The SURFfoundation has released A Portal for Doctoral E-Theses in Europe: Lessons Learned from a Demonstrator Project by M. P. J. P. Vanderfeesten. The portal project was funded by JISC, the National Library of Sweden, and the SURFfoundation. The SURFfoundation ran the project.
Here’s an excerpt from the "Management Summary":
For the first time various repositories with doctoral e-theses have been harvested on an international scale. This report describes a small pilot project which tested the interoperability of repositories for e-theses and has set up a freely accessible European portal with over 10,000 doctoral e-theses.

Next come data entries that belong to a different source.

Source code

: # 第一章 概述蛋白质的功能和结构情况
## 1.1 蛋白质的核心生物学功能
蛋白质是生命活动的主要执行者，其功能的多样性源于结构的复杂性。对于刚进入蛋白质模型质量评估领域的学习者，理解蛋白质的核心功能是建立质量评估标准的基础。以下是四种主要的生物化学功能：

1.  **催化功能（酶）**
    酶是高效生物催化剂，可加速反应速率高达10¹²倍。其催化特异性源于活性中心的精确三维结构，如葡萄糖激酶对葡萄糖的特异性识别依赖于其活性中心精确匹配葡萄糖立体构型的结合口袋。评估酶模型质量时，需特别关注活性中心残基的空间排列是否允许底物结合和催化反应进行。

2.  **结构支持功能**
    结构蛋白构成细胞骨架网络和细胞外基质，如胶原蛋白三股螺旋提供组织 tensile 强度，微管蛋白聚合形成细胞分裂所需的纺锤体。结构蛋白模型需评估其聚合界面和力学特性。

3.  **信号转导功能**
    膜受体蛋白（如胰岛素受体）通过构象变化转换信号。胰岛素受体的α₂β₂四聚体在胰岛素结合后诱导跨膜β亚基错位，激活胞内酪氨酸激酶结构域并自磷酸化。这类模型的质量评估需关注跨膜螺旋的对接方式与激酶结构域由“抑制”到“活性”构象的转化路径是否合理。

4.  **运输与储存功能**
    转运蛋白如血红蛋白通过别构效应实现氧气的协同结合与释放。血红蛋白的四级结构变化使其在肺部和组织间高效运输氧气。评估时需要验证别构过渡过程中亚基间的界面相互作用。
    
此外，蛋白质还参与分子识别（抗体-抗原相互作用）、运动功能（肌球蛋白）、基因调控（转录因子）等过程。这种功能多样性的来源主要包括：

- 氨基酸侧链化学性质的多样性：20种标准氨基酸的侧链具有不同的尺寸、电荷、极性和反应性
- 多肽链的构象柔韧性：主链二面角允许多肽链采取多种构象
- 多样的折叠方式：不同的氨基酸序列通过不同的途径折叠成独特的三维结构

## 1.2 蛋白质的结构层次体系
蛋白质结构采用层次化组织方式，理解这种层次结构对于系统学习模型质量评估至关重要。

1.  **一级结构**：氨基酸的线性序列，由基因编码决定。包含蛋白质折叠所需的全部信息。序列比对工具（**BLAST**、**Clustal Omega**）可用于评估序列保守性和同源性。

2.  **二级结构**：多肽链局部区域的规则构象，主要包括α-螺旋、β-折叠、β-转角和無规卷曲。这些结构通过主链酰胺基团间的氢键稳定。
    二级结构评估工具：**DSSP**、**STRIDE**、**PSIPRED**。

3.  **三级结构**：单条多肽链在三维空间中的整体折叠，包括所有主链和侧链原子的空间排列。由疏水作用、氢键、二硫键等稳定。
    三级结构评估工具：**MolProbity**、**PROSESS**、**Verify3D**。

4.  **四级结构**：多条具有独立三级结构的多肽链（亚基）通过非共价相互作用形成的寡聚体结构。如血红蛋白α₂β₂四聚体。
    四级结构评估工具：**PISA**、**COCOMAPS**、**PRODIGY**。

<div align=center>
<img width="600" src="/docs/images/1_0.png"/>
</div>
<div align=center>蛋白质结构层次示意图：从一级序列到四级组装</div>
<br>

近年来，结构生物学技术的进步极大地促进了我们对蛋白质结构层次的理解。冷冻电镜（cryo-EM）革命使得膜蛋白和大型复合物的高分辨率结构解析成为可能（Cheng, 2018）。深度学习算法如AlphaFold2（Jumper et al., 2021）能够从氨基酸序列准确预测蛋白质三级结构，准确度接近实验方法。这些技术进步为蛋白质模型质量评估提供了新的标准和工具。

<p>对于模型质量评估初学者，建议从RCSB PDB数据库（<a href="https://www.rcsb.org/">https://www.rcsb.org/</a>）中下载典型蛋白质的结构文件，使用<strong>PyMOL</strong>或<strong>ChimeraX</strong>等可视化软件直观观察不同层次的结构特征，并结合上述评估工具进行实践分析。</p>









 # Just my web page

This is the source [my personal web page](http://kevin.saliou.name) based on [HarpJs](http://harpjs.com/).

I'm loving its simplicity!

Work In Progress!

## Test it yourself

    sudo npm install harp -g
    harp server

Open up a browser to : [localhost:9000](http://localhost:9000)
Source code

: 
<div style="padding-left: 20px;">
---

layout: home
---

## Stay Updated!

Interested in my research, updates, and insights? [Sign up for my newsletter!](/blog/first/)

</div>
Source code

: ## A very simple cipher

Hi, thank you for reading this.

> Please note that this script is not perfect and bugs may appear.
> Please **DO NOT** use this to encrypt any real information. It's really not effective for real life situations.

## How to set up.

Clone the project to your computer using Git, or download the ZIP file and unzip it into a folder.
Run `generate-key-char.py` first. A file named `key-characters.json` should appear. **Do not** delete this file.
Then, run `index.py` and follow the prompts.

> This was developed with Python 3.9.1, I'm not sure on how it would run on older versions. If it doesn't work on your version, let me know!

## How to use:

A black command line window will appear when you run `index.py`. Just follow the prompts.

Five repositories from five different countries in Europe were involved: Denmark, Germany, the Netherlands, Sweden and the UK. The Open Archives Initiative Protocol for Metadata Harvesting (OAI-PMH) was the common protocol used to test the interoperability. Based upon earlier experiences and developed tools (harvester, search engine) of the national DAREnet service in the Netherlands, SURFfoundation could establish a prototype for this European e-theses Demonstrator relatively fast and simple.

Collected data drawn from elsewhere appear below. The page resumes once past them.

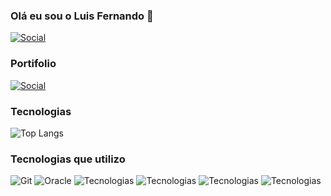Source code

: ### Olá eu sou o Luis Fernando 👋
[![Social](https://img.shields.io/badge/LinkedIn-0077B5?style=for-the-badge&logo=linkedin&logoColor=white)](https://www.linkedin.com/in/developerluisfe)

### Portifolio
[![Social](https://img.shields.io/badge/dev.to-0A0A0A?style=for-the-badge&logo=devdotto&logoColor=white)](https://devfernandodev.github.io/portifolio/)

### Tecnologias
![Top Langs](https://github-readme-stats.vercel.app/api/top-langs/?username=devfernandodev&layout=compact)

### Tecnologias que utilizo


![Git](https://img.shields.io/badge/git-%23F05033.svg?style=for-the-badge&logo=git&logoColor=white)
![Oracle](https://img.shields.io/badge/Oracle-F80000?style=for-the-badge&logo=oracle&logoColor=white)
![Tecnologias](https://img.shields.io/badge/JavaScript-323330?style=for-the-badge&logo=javascript&logoColor=F7DF1E)
![Tecnologias](https://img.shields.io/badge/Python-3776AB?style=for-the-badge&logo=python&logoColor=white)
![Tecnologias](https://img.shields.io/badge/Node.js-43853D?style=for-the-badge&logo=node.js&logoColor=white)
![Tecnologias](https://img.shields.io/badge/Microsoft_Office-D83B01?style=for-the-badge&logo=microsoft-office&logoColor=white)




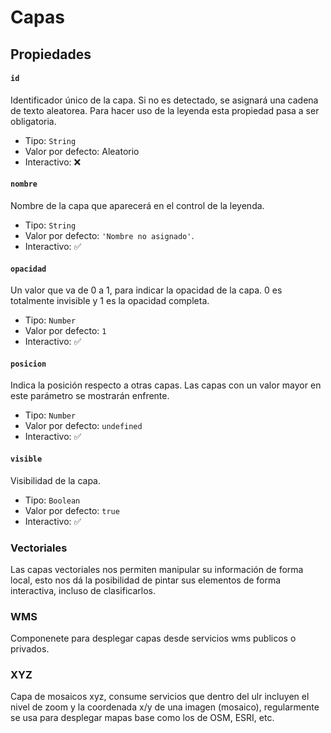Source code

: <script setup>
import CapasVectoriales from "./../.vitepress/components/capas/vectoriales.vue";
</script>

# Capas

## Propiedades

#### `id`

Identificador único de la capa. Si no es detectado, se asignará una cadena de texto aleatorea. Para hacer uso de la leyenda esta propiedad pasa a ser obligatoria.

- Tipo: `String`
- Valor por defecto: Aleatorio
- Interactivo: ❌

#### `nombre`

Nombre de la capa que aparecerá en el control de la leyenda.

- Tipo: `String`
- Valor por defecto: `'Nombre no asignado'`.
- Interactivo: ✅

#### `opacidad`

Un valor que va de 0 a 1, para indicar la opacidad de la capa. 0 es totalmente invisible y 1 es la opacidad completa.

- Tipo: `Number`
- Valor por defecto: `1`
- Interactivo: ✅

#### `posicion`

Indica la posición respecto a otras capas. Las capas con un valor mayor en este parámetro se mostrarán enfrente.

- Tipo: `Number`
- Valor por defecto: `undefined`
- Interactivo: ✅

#### `visible`

Visibilidad de la capa.

- Tipo: `Boolean`
- Valor por defecto: `true`
- Interactivo: ✅

### Vectoriales

Las capas vectoriales nos permiten manipular su información de forma local, esto nos dá la posibilidad de pintar sus elementos de forma interactiva, incluso de clasificarlos.

<CapasVectoriales />

<!-- <<< @/.vitepress/components/capas/vectoriales.vue -->

### WMS

Componenete para desplegar capas desde servicios wms publicos o privados.

### XYZ

Capa de mosaicos xyz, consume servicios que dentro del ulr incluyen el nivel de zoom y la coordenada x/y de una imagen (mosaico), regularmente se usa para desplegar mapas base como los de OSM, ESRI, etc.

Nevertheless, some critical issues and problems occurred. They can be categorised into the following topics:
a) Generic issues related to repositories: the language used in the metadata fields differs per repository. . . . Furthermore, the quality of the data presented differs.. . . A further issue is the semantic and syntactic differences in metadata between repositories, which means that the format and content of the information exchange requests are not unambiguously defined. . . .
b) E-theses specific issues: to be able to harvest doctoral theses, the service provider needs to be able to filter on this document type. Up to now there is no commonly agreed format, which makes semantic interoperability possible [specific Dublin core recommendations omitted]. . . .

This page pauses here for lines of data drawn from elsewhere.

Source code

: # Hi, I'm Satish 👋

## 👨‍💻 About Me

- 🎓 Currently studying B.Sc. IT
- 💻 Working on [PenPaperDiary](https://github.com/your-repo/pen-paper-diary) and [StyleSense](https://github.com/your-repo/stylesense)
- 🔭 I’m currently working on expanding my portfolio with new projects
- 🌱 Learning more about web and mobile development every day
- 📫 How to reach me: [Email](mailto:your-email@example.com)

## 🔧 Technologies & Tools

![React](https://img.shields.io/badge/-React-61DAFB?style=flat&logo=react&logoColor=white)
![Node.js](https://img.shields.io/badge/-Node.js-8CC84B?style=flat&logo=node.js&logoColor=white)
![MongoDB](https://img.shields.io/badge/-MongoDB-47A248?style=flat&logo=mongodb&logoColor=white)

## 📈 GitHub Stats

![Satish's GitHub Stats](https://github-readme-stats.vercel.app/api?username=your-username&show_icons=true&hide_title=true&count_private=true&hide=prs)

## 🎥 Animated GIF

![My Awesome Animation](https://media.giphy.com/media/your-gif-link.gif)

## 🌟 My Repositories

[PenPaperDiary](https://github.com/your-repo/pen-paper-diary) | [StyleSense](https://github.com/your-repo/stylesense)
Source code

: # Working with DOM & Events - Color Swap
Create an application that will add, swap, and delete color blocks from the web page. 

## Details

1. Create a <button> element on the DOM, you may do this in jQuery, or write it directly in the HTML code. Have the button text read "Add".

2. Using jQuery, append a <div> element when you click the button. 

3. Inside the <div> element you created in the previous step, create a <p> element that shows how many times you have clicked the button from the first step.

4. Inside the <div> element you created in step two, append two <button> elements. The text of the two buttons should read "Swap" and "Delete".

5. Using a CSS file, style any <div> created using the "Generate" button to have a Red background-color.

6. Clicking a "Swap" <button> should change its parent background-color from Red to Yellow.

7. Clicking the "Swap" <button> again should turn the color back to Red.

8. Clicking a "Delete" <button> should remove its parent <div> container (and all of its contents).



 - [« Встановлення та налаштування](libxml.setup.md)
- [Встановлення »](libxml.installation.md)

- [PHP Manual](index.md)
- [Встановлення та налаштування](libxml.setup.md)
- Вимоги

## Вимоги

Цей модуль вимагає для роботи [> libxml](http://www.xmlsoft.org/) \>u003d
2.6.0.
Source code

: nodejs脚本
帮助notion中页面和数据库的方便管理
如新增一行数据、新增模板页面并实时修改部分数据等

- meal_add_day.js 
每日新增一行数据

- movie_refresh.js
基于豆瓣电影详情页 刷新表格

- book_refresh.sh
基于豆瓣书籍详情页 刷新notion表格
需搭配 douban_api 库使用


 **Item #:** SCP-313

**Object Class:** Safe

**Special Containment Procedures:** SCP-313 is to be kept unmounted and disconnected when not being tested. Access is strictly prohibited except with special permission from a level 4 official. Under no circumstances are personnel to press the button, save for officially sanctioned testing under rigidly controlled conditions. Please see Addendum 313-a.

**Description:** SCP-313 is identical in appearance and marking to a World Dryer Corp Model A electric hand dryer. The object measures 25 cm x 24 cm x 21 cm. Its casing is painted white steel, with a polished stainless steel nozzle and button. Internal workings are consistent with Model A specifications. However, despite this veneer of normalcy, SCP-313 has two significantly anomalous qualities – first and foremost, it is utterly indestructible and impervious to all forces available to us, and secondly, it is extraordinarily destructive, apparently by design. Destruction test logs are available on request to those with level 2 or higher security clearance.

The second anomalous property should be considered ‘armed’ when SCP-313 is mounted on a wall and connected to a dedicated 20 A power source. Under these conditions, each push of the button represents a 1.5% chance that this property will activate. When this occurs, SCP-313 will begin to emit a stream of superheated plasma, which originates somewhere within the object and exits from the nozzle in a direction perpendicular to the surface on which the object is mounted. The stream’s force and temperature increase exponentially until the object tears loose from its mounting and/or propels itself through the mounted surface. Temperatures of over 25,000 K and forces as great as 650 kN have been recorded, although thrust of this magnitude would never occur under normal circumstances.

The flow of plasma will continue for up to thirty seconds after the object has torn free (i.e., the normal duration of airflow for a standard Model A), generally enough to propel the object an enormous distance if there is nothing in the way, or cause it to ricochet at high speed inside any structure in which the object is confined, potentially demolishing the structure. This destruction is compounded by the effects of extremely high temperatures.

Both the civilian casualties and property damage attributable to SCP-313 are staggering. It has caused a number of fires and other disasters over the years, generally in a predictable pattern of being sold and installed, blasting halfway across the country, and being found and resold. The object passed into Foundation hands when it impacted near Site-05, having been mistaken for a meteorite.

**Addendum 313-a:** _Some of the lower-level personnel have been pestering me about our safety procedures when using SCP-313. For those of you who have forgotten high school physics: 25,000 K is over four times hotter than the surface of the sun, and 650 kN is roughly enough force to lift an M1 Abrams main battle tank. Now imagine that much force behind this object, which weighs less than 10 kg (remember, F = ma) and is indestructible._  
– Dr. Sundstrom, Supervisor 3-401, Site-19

c) Issues related to data providers and service providers: besides the use of the OAI-protocol for metadata harvesting and the use of Dublin Core it is recommended for data providers to further standardise on the semantic interoperability by using the DRIVER guidelines with an addition of the e-Theses specific recommendations described above. To be able to offer more than basic services for e-Theses, one has to change the metadata format from simple Dublin Core to a richer and e-Theses specific one. . . . We needed to fix, normalise and crosswalk the differences between every repository to get a standard syntactic and semantic metadata structure. . . . The scaling up is a big issue. To stimulate the broad take up of various services, data providers have to work on implementing standards that create interoperability on syntactic and semantic levels.
d) Cultural and educational differences: In every country the educational processes are different. . . . Not only the graduation and publication process differs, but also the duration of the research process. Therefore the quality of the results in a cross-European search of doctoral theses may vary enormously.